Triggered Emails are on target for B2B email marketing

Triggered emails are getting plenty of attention these days. If you’re a B2B email marketer, don’t skip over those blogs and articles on triggered email. You can use them too.

Typically B2C sales cycles are short while B2B sales cycles are much longer. The consumer purchase is less expensive and time consuming, while the business purchase is costly and requires research and buy in. Often a B2B sales cycle is three or more months, with several people involved in the decision, while a B2C purchase can take place online in just a few clicks.

For all of those reasons, some B2B marketers think triggered emails don’t fit in their email marketing strategy.

Examples of common B2C triggered email messages are shopping cart abandonment, asking for feedback, reminder emails, welcome emails, and emails based on past purchases or behaviors. If you’ve been involved in email marketing for any length of time, you are probably familiar with some or all of those kinds of triggered emails. They are all intended to drive action.

B2B email marketing, on the other hand, is typically more about providing information on a solution without selling, and thought leadership. It’s a little tricky too, because if you have sales reps nurturing relationships with specific potential customers,  you don’t want your automated emails to interfere in some way with the relationship building the sales rep is doing. Finally, the goal of the B2B email is different. While the consumer counterpart is striving for the sale, the business messaging is usually striving to engage. An email recipient isn’t going to click on a call to action and invest $20,000 in a software system simply because your email was so compelling. But she might pick up the phone, download a whitepaper or register for a webinar.

That doesn’t mean you can’t use triggered emails! It means you use them in light of the different environment you’re selling in. Also consider that many types of triggered emails would be appropriate if sent “from” the sales rep, not the company. Below are some examples of triggered emails and how they could be used in B2B email marketing:

The welcome email

The welcome email is welcome in any industry! When a business customer signs up for your newsletter, webinar or some other offer, a well-written welcome email is a must. And I stipulate well-written because you don’t need a dry, boring, we’re-just-sending-this-because-we-have-to type message. Your welcome email should thank the recipient, remind them what they’re getting, and do a little to build your brand and relationship.

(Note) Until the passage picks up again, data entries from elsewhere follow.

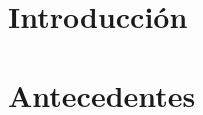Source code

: \documentclass[12pt,twoside]{report}
\begin{document}
\restoregeometry
\newpage
\tableofcontents

\chapter{Introducci\'on}


\chapter{Antecedentes}




\end{document}
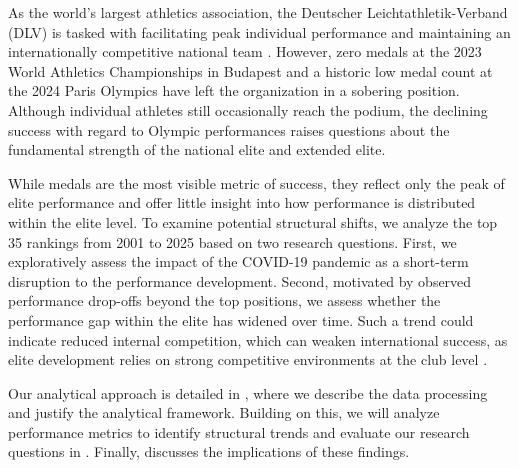 As the world’s largest athletics association, the Deutscher Leichtathletik-Verband (DLV) is tasked with facilitating peak individual performance and maintaining an internationally 
competitive national team \citep{DLV2026}. However, zero medals at the 2023 World Athletics Championships in Budapest and a historic low medal count at the 2024 Paris Olympics have left 
the organization in a sobering position. Although individual athletes still occasionally reach the podium, the declining success with regard to Olympic performances \citep{fremerey2024} raises questions about the fundamental strength of the national elite and extended elite.

While medals are the most visible metric of success, they reflect only the peak of elite performance and offer little insight into how performance is distributed within the elite level. 
To examine potential structural shifts, we analyze the top 35 rankings from 2001 to 2025 based on two research questions. First, we exploratively assess the impact of the COVID-19 pandemic as a short-term disruption to the performance development. Second, motivated by observed performance drop-offs beyond the top positions, we assess whether the performance gap 
within the elite has widened over time. Such a trend could indicate reduced internal competition, which can weaken international success, as elite development relies on strong 
competitive environments at the club level \citep[Tihanyi, 2001, cited in][]{Green2005}.

Our analytical approach is detailed in , where we describe the data processing and justify the analytical framework. Building on this, we will analyze performance 
metrics to identify structural trends and evaluate our research questions in . Finally,  discusses the implications of these findings.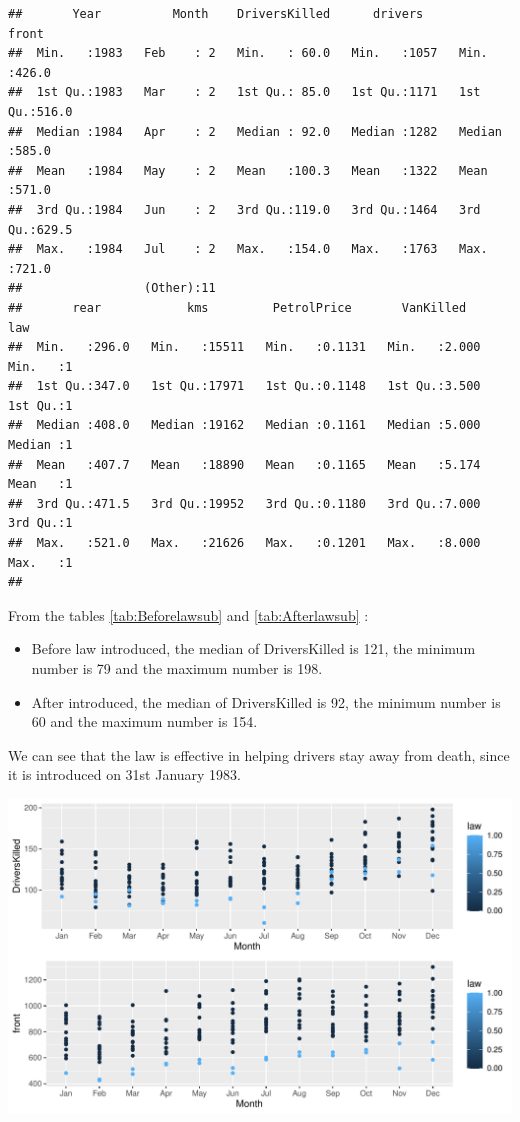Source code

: \documentclass[11pt,a4paper,]{article}
\begin{document}
\begin{verbatim}
##       Year          Month    DriversKilled      drivers         front      
##  Min.   :1983   Feb    : 2   Min.   : 60.0   Min.   :1057   Min.   :426.0  
##  1st Qu.:1983   Mar    : 2   1st Qu.: 85.0   1st Qu.:1171   1st Qu.:516.0  
##  Median :1984   Apr    : 2   Median : 92.0   Median :1282   Median :585.0  
##  Mean   :1984   May    : 2   Mean   :100.3   Mean   :1322   Mean   :571.0  
##  3rd Qu.:1984   Jun    : 2   3rd Qu.:119.0   3rd Qu.:1464   3rd Qu.:629.5  
##  Max.   :1984   Jul    : 2   Max.   :154.0   Max.   :1763   Max.   :721.0  
##                 (Other):11                                                 
##       rear            kms         PetrolPrice       VanKilled          law   
##  Min.   :296.0   Min.   :15511   Min.   :0.1131   Min.   :2.000   Min.   :1  
##  1st Qu.:347.0   1st Qu.:17971   1st Qu.:0.1148   1st Qu.:3.500   1st Qu.:1  
##  Median :408.0   Median :19162   Median :0.1161   Median :5.000   Median :1  
##  Mean   :407.7   Mean   :18890   Mean   :0.1165   Mean   :5.174   Mean   :1  
##  3rd Qu.:471.5   3rd Qu.:19952   3rd Qu.:0.1180   3rd Qu.:7.000   3rd Qu.:1  
##  Max.   :521.0   Max.   :21626   Max.   :0.1201   Max.   :8.000   Max.   :1  
## 
\end{verbatim}

From the tables \ref{tab:Beforelawsub} and \ref{tab:Afterlawsub} :

\begin{itemize}
\item
  Before law introduced, the median of DriversKilled is 121, the minimum number is 79 and the maximum number is 198.
\item
  After introduced, the median of DriversKilled is 92, the minimum number is 60 and the maximum number is 154.
\end{itemize}

We can see that the law is effective in helping drivers stay away from death, since it is introduced on 31st January 1983.

\includegraphics{report_files/figure-latex/season-1.pdf}
\end{document}
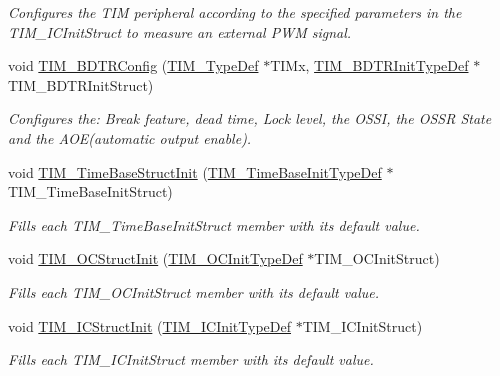 \begin{DoxyCompactItemize}
\begin{DoxyCompactList}\small\item\em Configures the T\+IM peripheral according to the specified parameters in the T\+I\+M\+\_\+\+I\+C\+Init\+Struct to measure an external P\+WM signal. \end{DoxyCompactList}\item 
void \mbox{\hyperlink{group___t_i_m___exported___functions_ga3df4ba3f0727f63ce621e2b2e6035d4f}{T\+I\+M\+\_\+\+B\+D\+T\+R\+Config}} (\mbox{\hyperlink{struct_t_i_m___type_def}{T\+I\+M\+\_\+\+Type\+Def}} $\ast$T\+I\+Mx, \mbox{\hyperlink{struct_t_i_m___b_d_t_r_init_type_def}{T\+I\+M\+\_\+\+B\+D\+T\+R\+Init\+Type\+Def}} $\ast$T\+I\+M\+\_\+\+B\+D\+T\+R\+Init\+Struct)
\begin{DoxyCompactList}\small\item\em Configures the\+: Break feature, dead time, Lock level, the O\+S\+SI, the O\+S\+SR State and the A\+O\+E(automatic output enable). \end{DoxyCompactList}\item 
void \mbox{\hyperlink{group___t_i_m___exported___functions_ga1556a0b9a5d53506875fd7de0cbc6b1f}{T\+I\+M\+\_\+\+Time\+Base\+Struct\+Init}} (\mbox{\hyperlink{struct_t_i_m___time_base_init_type_def}{T\+I\+M\+\_\+\+Time\+Base\+Init\+Type\+Def}} $\ast$T\+I\+M\+\_\+\+Time\+Base\+Init\+Struct)
\begin{DoxyCompactList}\small\item\em Fills each T\+I\+M\+\_\+\+Time\+Base\+Init\+Struct member with its default value. \end{DoxyCompactList}\item 
void \mbox{\hyperlink{group___t_i_m___exported___functions_ga394683c78ae02837882e36014e11643e}{T\+I\+M\+\_\+\+O\+C\+Struct\+Init}} (\mbox{\hyperlink{struct_t_i_m___o_c_init_type_def}{T\+I\+M\+\_\+\+O\+C\+Init\+Type\+Def}} $\ast$T\+I\+M\+\_\+\+O\+C\+Init\+Struct)
\begin{DoxyCompactList}\small\item\em Fills each T\+I\+M\+\_\+\+O\+C\+Init\+Struct member with its default value. \end{DoxyCompactList}\item 
void \mbox{\hyperlink{group___t_i_m___exported___functions_ga5005dac8e4e8a4c7fc2a0ef05b77cc50}{T\+I\+M\+\_\+\+I\+C\+Struct\+Init}} (\mbox{\hyperlink{struct_t_i_m___i_c_init_type_def}{T\+I\+M\+\_\+\+I\+C\+Init\+Type\+Def}} $\ast$T\+I\+M\+\_\+\+I\+C\+Init\+Struct)
\begin{DoxyCompactList}\small\item\em Fills each T\+I\+M\+\_\+\+I\+C\+Init\+Struct member with its default value. \end{DoxyCompactList}\item 

\end{DoxyCompactItemize}
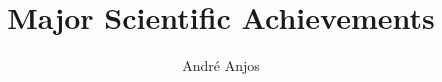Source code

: \documentclass[a4paper,10pt,onecolumn]{article}
\date{}
\begin{document}
\title{Major Scientific Achievements}
\author{André Anjos}
\maketitle

\section{}

\section{}

\section{}
\end{document}
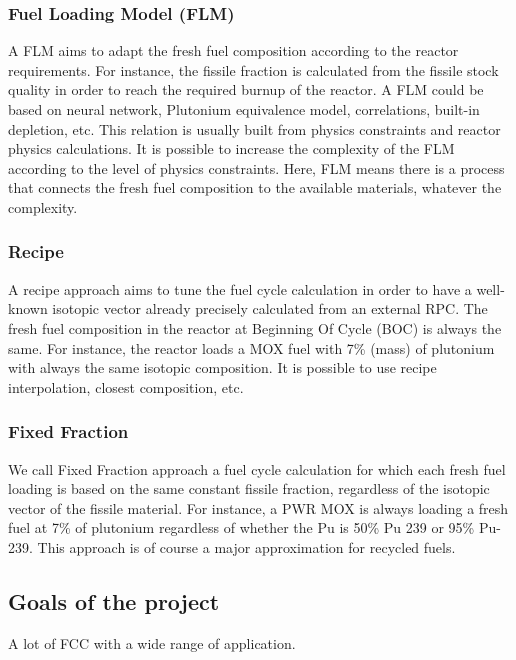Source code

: \documentclass[review]{elsarticle}
\begin{document}
\subsubsection{Fuel Loading Model (FLM)}

A FLM aims to adapt the fresh fuel composition according to the reactor requirements. For instance, the fissile fraction is calculated from the fissile stock quality in order to reach the required burnup of the reactor. A FLM could be based on neural network, Plutonium equivalence model, correlations, built-in depletion, etc. This relation is usually built from physics constraints and reactor physics calculations. It is possible to increase the complexity of the FLM according to the level of physics constraints. Here, FLM means there is a process that connects the fresh fuel composition to the available materials, whatever the complexity.

\subsubsection{Recipe}

A recipe approach aims to tune the fuel cycle calculation in order to have a well-known isotopic vector already precisely calculated from an external RPC. The fresh fuel composition in the reactor at Beginning Of Cycle (BOC) is always the same. For instance, the reactor loads a MOX fuel with 7\% (mass) of plutonium with always the same isotopic composition. It is possible to use recipe interpolation, closest composition, etc.  

\subsubsection{Fixed Fraction}

We call Fixed Fraction approach a fuel cycle calculation for which each fresh fuel loading is based on the same constant fissile fraction, regardless of the isotopic vector of the fissile material. For instance, a PWR MOX is always loading a fresh fuel at 7\% of plutonium regardless of whether the Pu is 50\% Pu 239 or 95\% Pu-239. This approach is of course a major approximation for recycled fuels.

\subsection{Goals of the project}

A lot of FCC with a wide range of application. 
\end{document}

The “you might also like” confirmation email

Yes, this is typically a B2C email and a marketing technique made famous by Amazon, but why not use it after a whitepaper download or webinar registration? Surely you have papers or webcasts that are similar. It could even be that someone joins a group that makes them a likely candidate for something like a paper. Your confirmation email can tell the recipient about these other offers too.

The post purchase email

OK, it’s not really post purchase, it’s more a follow-up. While the B2C world sends out post-purchase emails, the B2B marketer can do similar emails as a follow-up to a download, registration or event. You can set it up so these emails come from a sales rep.

The soliciting feedback email

Unlike the email you might send soliciting feedback from consumers who’ve made a purchase, you can solicit feedback after some other action a prospect has taken, like a download. There’s no reason not to ask if they found the case study helpful or what they learned from the webcast.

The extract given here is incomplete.